Already tried to switch on tapping with gsynaptics, but that is also not working. Using currently the following synaptics.fdi file:

<?xml version="1.0" encoding="ISO-8859-1"?>

<deviceinfo version="0.2">

  <device>

    <match key="info.capabilities" contains="input.touchpad">

      <merge key="input.x11_driver" type="string">synaptics</merge>

      <merge key="input.x11_options.SHMConfig" type="string">true</merge>

      <merge key="input.x11_options.MaxTapTime" type="string">200</merge>

    </match>

  </device>

</deviceinfo> 

The relevant messages from the Xorg logfile:

(II) Loading /usr/lib64/xorg/modules/input//evdev_drv.so

(II) Module evdev: vendor="X.Org Foundation"

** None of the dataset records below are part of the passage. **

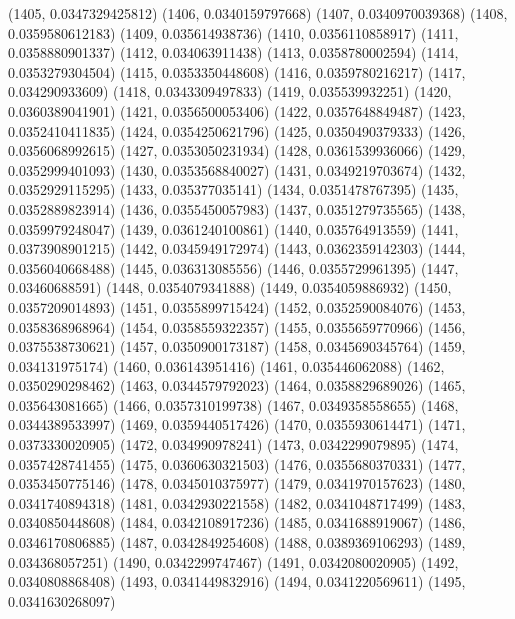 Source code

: {					(1405, 0.0347329425812)
					(1406, 0.0340159797668)
					(1407, 0.0340970039368)
					(1408, 0.0359580612183)
					(1409, 0.035614938736)
					(1410, 0.0356110858917)
					(1411, 0.0358880901337)
					(1412, 0.034063911438)
					(1413, 0.0358780002594)
					(1414, 0.0353279304504)
					(1415, 0.0353350448608)
					(1416, 0.0359780216217)
					(1417, 0.034290933609)
					(1418, 0.0343309497833)
					(1419, 0.035539932251)
					(1420, 0.0360389041901)
					(1421, 0.0356500053406)
					(1422, 0.0357648849487)
					(1423, 0.0352410411835)
					(1424, 0.0354250621796)
					(1425, 0.0350490379333)
					(1426, 0.0356068992615)
					(1427, 0.0353050231934)
					(1428, 0.0361539936066)
					(1429, 0.0352999401093)
					(1430, 0.0353568840027)
					(1431, 0.0349219703674)
					(1432, 0.0352929115295)
					(1433, 0.035377035141)
					(1434, 0.0351478767395)
					(1435, 0.0352889823914)
					(1436, 0.0355450057983)
					(1437, 0.0351279735565)
					(1438, 0.0359979248047)
					(1439, 0.0361240100861)
					(1440, 0.035764913559)
					(1441, 0.0373908901215)
					(1442, 0.0345949172974)
					(1443, 0.0362359142303)
					(1444, 0.0356040668488)
					(1445, 0.036313085556)
					(1446, 0.0355729961395)
					(1447, 0.03460688591)
					(1448, 0.0354079341888)
					(1449, 0.0354059886932)
					(1450, 0.0357209014893)
					(1451, 0.0355899715424)
					(1452, 0.0352590084076)
					(1453, 0.0358368968964)
					(1454, 0.0358559322357)
					(1455, 0.0355659770966)
					(1456, 0.0375538730621)
					(1457, 0.0350900173187)
					(1458, 0.0345690345764)
					(1459, 0.034131975174)
					(1460, 0.036143951416)
					(1461, 0.035446062088)
					(1462, 0.0350290298462)
					(1463, 0.0344579792023)
					(1464, 0.0358829689026)
					(1465, 0.035643081665)
					(1466, 0.0357310199738)
					(1467, 0.0349358558655)
					(1468, 0.0344389533997)
					(1469, 0.0359440517426)
					(1470, 0.0355930614471)
					(1471, 0.0373330020905)
					(1472, 0.034990978241)
					(1473, 0.0342299079895)
					(1474, 0.0357428741455)
					(1475, 0.0360630321503)
					(1476, 0.0355680370331)
					(1477, 0.0353450775146)
					(1478, 0.0345010375977)
					(1479, 0.0341970157623)
					(1480, 0.0341740894318)
					(1481, 0.0342930221558)
					(1482, 0.0341048717499)
					(1483, 0.0340850448608)
					(1484, 0.0342108917236)
					(1485, 0.0341688919067)
					(1486, 0.0346170806885)
					(1487, 0.0342849254608)
					(1488, 0.0389369106293)
					(1489, 0.034368057251)
					(1490, 0.0342299747467)
					(1491, 0.0342080020905)
					(1492, 0.0340808868408)
					(1493, 0.0341449832916)
					(1494, 0.0341220569611)
					(1495, 0.0341630268097)
}
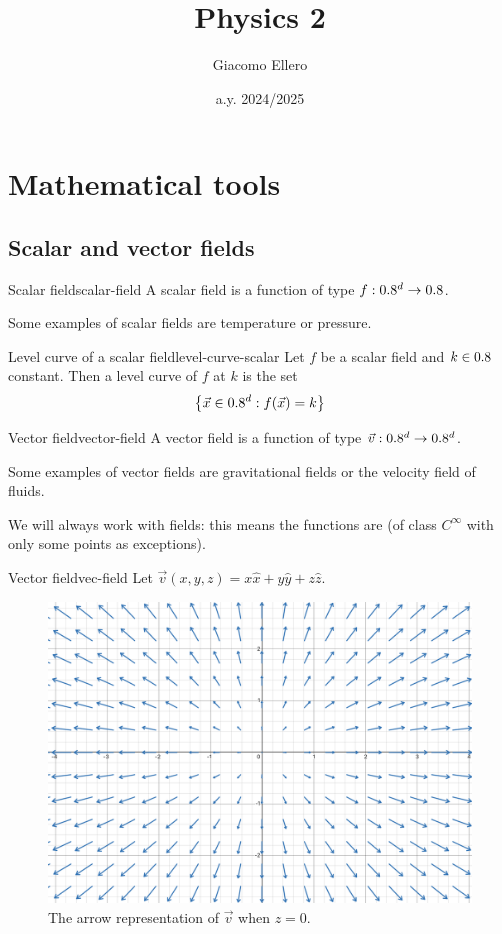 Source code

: \documentclass[12pt]{extarticle}
\title{Physics 2}
\author{Giacomo Ellero}
\date{a.y. 2024/2025}
\begin{document}
\firstpage

\section{Mathematical tools}

\subsection{Scalar and vector fields}

\begin{definition}{Scalar field}{scalar-field}
    A scalar field is a function of type $f:0.8^d \to 0.8$.
\end{definition}

Some examples of scalar fields are temperature or pressure.

\begin{definition}{Level curve of a scalar field}{level-curve-scalar}
    Let $f$ be a scalar field and $k \in 0.8$ constant.
    Then a level curve of $f$ at $k$ is the set
    \begin{equation}
        \left\{ \vec x \in 0.8^d : f(\vec x) = k  \right\}
    \end{equation}
\end{definition}


\begin{definition}{Vector field}{vector-field}
    A vector field is a function of type $\vec v: 0.8^d \to 0.8^d$.
\end{definition}

Some examples of vector fields are gravitational fields or the velocity field of fluids.

We will always work with  fields: this means the functions are  (of class $C^\infty$ with only some points as exceptions).

\begin{example}{Vector field}{vec-field}
    Let $\vec v(x, y, z) = x \hat x + y \hat y + z \hat z$.

    \begin{figure}[H]
        \centering
        \includegraphics[height=0.4\textwidth]{assets/physics-2/vector-field-example.png}
        \caption{The arrow representation of $\vec v$ when $z = 0$.}
        \label{fig:field_source_0}
    \end{figure}
\end{example}
\end{document}

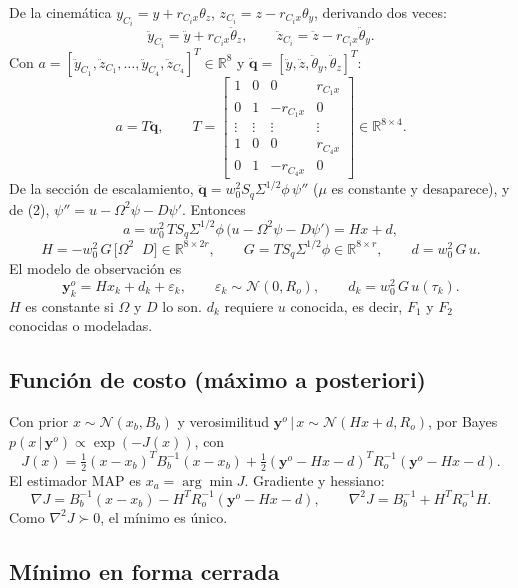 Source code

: De la cinemática $y_{C_i}=y+r_{C_ix}\theta_z$, $z_{C_i}=z-r_{C_ix}\theta_y$, derivando dos veces:
\[
\ddot y_{C_i}=\ddot y+r_{C_ix}\ddot\theta_z,\qquad
\ddot z_{C_i}=\ddot z-r_{C_ix}\ddot\theta_y.
\]
Con $a=[\ddot y_{C_1},\ddot z_{C_1},\dots,\ddot y_{C_4},\ddot z_{C_4}]^T\in\mathbb R^8$ y $\ddot{\mathbf q}=[\ddot y,\ddot z,\ddot\theta_y,\ddot\theta_z]^T$:
\[
a=T\ddot{\mathbf q},\qquad
T=\begin{bmatrix}
1&0&0&r_{C_1x}\\0&1&-r_{C_1x}&0\\
\vdots&\vdots&\vdots&\vdots\\
1&0&0&r_{C_4x}\\0&1&-r_{C_4x}&0
\end{bmatrix}\in\mathbb R^{8\times4}.
\]
De la sección de escalamiento, $\ddot{\mathbf q}=w_0^2S_q\Sigma^{1/2}\phi\,\psi''$ ($\mu$ es constante y desaparece), y de (2), $\psi''=u-\Omega^2\psi-D\psi'$. Entonces
\[
a=w_0^2\,TS_q\Sigma^{1/2}\phi\,\big(u-\Omega^2\psi-D\psi'\big)=Hx+d,
\]
\[
H=-w_0^2\,G\,\big[\Omega^2\;\;D\big]\in\mathbb R^{8\times2r},\qquad
G=TS_q\Sigma^{1/2}\phi\in\mathbb R^{8\times r},\qquad
d=w_0^2\,G\,u .
\]
El modelo de observación es
\[
\mathbf y^o_k=Hx_k+d_k+\varepsilon_k,\qquad \varepsilon_k\sim\mathcal N(0,R_o),\qquad d_k=w_0^2\,G\,u(\tau_k).
\]
$H$ es constante si $\Omega$ y $D$ lo son. $d_k$ requiere $u$ conocida, es decir, $F_1$ y $F_2$ conocidas o modeladas.

\subsection{Función de costo (máximo a posteriori)}

Con prior $x\sim\mathcal N(x_b,B_b)$ y verosimilitud $\mathbf y^o\,|\,x\sim\mathcal N(Hx+d,R_o)$, por Bayes $p(x\,|\,\mathbf y^o)\propto\exp(-J(x))$, con
\[
J(x)=\tfrac12(x-x_b)^TB_b^{-1}(x-x_b)+\tfrac12(\mathbf y^o-Hx-d)^TR_o^{-1}(\mathbf y^o-Hx-d).
\]
El estimador MAP es $x_a=\arg\min J$. Gradiente y hessiano:
\[
\nabla J=B_b^{-1}(x-x_b)-H^TR_o^{-1}(\mathbf y^o-Hx-d),\qquad
\nabla^2J=B_b^{-1}+H^TR_o^{-1}H .
\]
Como $\nabla^2J\succ0$, el mínimo es único.

\subsection{Mínimo en forma cerrada}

        compiled for 1.5.3, module version = 2.2.1

        Module class: X.Org XInput Driver

        ABI class: X.Org XInput driver, version 2.1

(**) AT Translated Set 2 keyboard: always reports core events

(**) AT Translated Set 2 keyboard: Device: "/dev/input/event0"

(II) AT Translated Set 2 keyboard: Found keys

(II) AT Translated Set 2 keyboard: Configuring as keyboard

(II) XINPUT: Adding extended input device "AT Translated Set 2 keyboard" (type: 

KEYBOARD)

(**) Option "xkb_rules" "evdev"

(**) Option "xkb_model" "evdev"

(**) Option "xkb_layout" "us"

(II) config/hal: Adding input device SynPS/2 Synaptics TouchPad

(II) LoadModule: "synaptics"

(II) Loading /usr/lib64/xorg/modules/input//synaptics_drv.so

(II) Module synaptics: vendor="X.Org Foundation"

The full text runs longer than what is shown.